An unconventional solution for the “Achilles and the tortoise” paradox

January 2009

  • Zeno of Elea

  • The usual solution

  • Quantum mechanics point of view

  • Uncertainty

  • When Achilles is near the tortoise

  • Zeno was right

 

Zeno of Elea

The widely known Achilles and the Tortoise paradox was created by the Greek philosopher Zeno of Elea (ca. 490 BC – ca. 430 BC). Achilles, who is known for his speed, and the slow tortoise meet for a race, that we will describe using J.L. Borges’s words:

 

Achilles runs ten time faster than the tortoise and gives the animal a headstart of ten meters. Achilles runs those ten meters, the tortoise one; Achilles runs that meter, the tortoise runs a decimeter; Achilles runs that decimeter, the tortoise run a centimeter, and so on to infinity.

 

Zeno, who wanted to show that the evidence of our senses is misleading and that motion is nothing but an illusion, ended up by stating that Achilles will never be able to reach the tortoise.

 

Achilles and the tortoiseThe usual solution

The most common solution to this paradox analyses the sum of the infinitely many terms that get progressively smaller. If Achilles takes nine tenths of a second to run the first ten meters, in the same time the tortoise will have gone one meter farther. It will take Achilles nine hundredths of a second to cover that meter, nine thousandths of a second to cover the next decimeter and so on. The sum of the necessary time slices (here given in seconds) will therefore be:

 

0.9 + 0.09 + 0.009 + 0.0009 + ...

 

From the point of view of a mathematician, the sum of these infinite terms is a convergent series, and its value is one. Time continues to flow, however, as we all know. Zeno only demonstrated that Achilles will not manage to reach the tortoise before a certain amount of time has elapsed (one second according to our premises). As time continues to flow, Achilles will reach and overtake the tortoise.

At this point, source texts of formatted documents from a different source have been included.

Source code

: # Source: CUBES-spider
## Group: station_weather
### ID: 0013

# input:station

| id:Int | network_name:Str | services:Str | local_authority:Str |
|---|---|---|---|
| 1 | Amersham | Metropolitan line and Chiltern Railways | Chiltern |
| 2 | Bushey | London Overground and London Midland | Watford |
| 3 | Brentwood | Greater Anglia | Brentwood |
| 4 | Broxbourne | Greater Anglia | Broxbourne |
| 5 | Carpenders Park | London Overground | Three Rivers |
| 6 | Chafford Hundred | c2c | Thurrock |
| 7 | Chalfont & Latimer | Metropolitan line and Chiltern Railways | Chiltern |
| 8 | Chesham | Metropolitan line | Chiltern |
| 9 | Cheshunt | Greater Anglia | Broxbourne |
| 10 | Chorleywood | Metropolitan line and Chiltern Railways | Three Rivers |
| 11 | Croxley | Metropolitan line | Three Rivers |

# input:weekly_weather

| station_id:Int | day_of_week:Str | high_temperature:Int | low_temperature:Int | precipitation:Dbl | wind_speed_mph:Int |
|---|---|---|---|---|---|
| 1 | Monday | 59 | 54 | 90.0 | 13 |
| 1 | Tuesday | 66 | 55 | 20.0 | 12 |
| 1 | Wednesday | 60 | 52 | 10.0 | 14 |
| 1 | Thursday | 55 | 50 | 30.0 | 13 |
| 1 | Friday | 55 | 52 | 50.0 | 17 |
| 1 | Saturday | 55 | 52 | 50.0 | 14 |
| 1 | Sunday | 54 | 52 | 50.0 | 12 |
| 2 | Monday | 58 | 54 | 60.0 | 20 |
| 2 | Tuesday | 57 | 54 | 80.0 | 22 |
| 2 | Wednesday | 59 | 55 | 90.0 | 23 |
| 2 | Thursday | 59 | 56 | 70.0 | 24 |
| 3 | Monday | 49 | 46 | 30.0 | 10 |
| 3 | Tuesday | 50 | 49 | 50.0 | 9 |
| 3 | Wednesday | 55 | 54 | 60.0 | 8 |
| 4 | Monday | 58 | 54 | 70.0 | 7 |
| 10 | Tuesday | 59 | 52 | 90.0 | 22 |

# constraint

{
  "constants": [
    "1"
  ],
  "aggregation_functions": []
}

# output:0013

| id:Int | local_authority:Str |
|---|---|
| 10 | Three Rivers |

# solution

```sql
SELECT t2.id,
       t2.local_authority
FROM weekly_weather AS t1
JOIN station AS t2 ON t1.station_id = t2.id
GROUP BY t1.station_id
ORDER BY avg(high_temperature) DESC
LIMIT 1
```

We can’t, however, be fully satisfied with this explanation. Can there really be a moment after the never ending series of moments, during each of which Achilles will have reached the point where the tortoise has just been? Is it possible for time to continue flowing until the moment when the tortoise is reached?

In order to be able to answer those questions, we should think about our usual view of reality. We all usually think that in the world outside us objects exist, which are ruled by precise laws. Entities like Achilles and the tortoise have certain properties; among them a path that can be known with arbitrary precision.

 

Quantum mechanics point of view

Quantum mechanics gives us a different view of the world, according to the so called Copenhagen interpretation, proposed by the Danish physicist Niels Bohr in 1927. In quantum mechanics you cannot exactly describe what happens in the world around us. Let’s make an example: if we attempt at measuring the position of a particle, we will only be able to define the probability of obtaining each of the possible outcomes from measuring it. Quantum mechanics does not pinpoint the exact value for the position of a certain particle, but it only provides a range of probabilities of where that particle might be. The root-mean-square deviation of the position from its mean is called uncertainty and its value cannot be zero.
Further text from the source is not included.